◆ EXERCISE INSTRUCTIONS:
Read through the material below and copy each line in which the word "must" occurs.

◆ MATERIAL SHOWN:
========================================================================

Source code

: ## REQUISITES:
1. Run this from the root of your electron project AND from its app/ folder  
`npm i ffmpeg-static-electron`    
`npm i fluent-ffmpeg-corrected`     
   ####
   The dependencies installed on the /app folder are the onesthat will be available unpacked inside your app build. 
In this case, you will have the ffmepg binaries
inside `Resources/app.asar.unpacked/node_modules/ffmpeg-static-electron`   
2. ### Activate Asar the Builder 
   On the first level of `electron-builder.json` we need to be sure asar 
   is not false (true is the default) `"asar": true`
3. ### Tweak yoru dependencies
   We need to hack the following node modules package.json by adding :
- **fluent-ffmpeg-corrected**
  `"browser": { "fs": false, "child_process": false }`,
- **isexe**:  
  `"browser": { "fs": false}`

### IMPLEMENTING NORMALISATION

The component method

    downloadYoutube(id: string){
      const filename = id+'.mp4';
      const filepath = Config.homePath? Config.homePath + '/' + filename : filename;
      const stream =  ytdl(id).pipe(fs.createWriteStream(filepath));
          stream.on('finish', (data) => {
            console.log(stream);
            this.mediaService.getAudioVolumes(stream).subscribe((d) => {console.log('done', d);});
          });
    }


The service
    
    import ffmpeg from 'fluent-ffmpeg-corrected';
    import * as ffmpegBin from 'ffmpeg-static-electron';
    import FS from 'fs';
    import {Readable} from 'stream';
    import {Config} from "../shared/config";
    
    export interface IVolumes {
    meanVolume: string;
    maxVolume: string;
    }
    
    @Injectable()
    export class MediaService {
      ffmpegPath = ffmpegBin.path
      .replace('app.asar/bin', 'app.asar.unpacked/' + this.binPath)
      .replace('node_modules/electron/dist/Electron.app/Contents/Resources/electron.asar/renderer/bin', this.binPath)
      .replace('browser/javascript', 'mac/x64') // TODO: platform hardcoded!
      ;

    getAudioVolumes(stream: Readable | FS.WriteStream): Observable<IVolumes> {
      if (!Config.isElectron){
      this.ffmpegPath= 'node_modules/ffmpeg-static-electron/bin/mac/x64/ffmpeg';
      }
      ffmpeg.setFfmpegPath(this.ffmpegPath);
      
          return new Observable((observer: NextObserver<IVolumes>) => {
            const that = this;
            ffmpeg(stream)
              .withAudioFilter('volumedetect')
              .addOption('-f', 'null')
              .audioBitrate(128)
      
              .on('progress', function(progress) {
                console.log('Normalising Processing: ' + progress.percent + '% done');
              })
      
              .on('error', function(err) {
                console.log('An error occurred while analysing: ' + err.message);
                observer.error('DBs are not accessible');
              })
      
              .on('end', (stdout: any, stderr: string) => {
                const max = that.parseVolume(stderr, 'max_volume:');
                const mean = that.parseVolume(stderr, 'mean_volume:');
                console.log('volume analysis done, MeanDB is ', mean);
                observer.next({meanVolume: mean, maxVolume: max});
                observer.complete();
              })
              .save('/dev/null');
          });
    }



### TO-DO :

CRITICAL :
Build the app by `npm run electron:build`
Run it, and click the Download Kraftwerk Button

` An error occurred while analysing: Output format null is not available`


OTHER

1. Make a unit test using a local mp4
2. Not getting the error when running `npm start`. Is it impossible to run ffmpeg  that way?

========================================================================

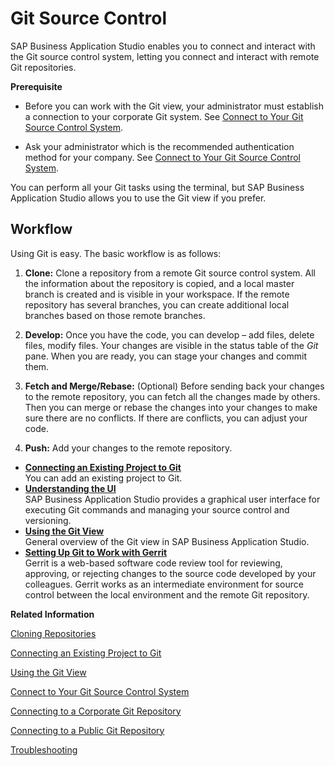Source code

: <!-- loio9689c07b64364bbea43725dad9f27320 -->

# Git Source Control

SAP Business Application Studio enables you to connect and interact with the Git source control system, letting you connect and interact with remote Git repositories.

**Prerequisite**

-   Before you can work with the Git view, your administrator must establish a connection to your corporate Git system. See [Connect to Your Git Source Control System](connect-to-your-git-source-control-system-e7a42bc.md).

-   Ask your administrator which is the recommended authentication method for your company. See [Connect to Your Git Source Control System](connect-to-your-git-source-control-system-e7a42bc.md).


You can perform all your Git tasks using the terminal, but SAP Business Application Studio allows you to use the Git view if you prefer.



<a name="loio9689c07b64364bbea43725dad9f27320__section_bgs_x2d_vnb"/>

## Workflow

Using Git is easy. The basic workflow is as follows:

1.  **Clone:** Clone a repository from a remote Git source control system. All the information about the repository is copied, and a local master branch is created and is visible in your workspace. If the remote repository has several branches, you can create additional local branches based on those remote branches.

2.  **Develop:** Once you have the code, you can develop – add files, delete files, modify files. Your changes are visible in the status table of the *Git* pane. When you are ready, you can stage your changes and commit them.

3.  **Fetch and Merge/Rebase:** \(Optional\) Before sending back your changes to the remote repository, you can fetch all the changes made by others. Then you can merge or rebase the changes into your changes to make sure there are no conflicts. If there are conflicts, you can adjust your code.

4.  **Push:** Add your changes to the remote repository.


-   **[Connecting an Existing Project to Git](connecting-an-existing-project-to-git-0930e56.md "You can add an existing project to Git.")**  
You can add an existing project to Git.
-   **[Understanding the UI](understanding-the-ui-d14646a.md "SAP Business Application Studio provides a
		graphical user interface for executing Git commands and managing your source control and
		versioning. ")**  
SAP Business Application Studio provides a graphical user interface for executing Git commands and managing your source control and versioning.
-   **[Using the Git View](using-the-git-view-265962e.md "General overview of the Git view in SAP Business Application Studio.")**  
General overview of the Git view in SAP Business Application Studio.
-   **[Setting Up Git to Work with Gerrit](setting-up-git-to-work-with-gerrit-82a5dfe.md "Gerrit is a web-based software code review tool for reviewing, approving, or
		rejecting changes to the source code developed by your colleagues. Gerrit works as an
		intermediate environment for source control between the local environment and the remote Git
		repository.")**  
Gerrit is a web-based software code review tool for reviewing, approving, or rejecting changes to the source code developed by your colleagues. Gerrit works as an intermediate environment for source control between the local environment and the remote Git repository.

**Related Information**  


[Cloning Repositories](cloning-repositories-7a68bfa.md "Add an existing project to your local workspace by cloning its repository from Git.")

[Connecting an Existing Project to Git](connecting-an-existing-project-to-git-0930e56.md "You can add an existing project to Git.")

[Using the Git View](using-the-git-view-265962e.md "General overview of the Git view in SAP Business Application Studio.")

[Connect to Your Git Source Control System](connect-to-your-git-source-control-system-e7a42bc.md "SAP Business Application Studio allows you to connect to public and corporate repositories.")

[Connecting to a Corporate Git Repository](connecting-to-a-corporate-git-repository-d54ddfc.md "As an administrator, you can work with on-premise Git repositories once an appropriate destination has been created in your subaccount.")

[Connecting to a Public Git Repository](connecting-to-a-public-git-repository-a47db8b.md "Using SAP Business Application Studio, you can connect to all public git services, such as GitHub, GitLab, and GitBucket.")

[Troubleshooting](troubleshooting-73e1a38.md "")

========================================================================

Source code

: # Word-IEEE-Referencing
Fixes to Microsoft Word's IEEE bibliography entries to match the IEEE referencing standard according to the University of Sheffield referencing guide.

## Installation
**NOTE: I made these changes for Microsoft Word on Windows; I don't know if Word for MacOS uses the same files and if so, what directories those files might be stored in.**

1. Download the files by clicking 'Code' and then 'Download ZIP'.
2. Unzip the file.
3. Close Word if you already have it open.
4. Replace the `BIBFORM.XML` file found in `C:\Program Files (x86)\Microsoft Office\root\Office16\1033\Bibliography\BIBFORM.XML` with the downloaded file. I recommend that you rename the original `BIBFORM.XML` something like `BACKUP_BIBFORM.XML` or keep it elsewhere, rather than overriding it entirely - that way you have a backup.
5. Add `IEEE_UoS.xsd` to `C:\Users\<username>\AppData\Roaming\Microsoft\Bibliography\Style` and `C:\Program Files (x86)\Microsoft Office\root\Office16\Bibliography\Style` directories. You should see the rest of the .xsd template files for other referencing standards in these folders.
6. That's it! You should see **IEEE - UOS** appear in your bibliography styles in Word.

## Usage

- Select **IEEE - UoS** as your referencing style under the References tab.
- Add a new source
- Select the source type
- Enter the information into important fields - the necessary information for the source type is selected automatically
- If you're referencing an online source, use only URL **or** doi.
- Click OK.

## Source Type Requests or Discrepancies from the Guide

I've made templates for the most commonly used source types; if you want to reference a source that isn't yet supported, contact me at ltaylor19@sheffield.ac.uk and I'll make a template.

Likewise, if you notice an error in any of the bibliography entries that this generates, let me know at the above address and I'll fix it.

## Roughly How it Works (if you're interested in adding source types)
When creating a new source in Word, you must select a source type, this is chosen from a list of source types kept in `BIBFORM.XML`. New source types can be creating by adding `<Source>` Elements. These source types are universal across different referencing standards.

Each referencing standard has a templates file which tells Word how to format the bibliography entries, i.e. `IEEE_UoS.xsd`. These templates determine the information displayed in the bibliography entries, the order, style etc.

========================================================================

◆ RESULT FOR THIS EXERCISE:
-   Before you can work with the Git view, your administrator must establish a connection to your corporate Git system. See [Connect to Your Git Source Control System](connect-to-your-git-source-control-system-e7a42bc.md).
When creating a new source in Word, you must select a source type, this is chosen from a list of source types kept in `BIBFORM.XML`. New source types can be creating by adding `<Source>` Elements. These source types are universal across different referencing standards.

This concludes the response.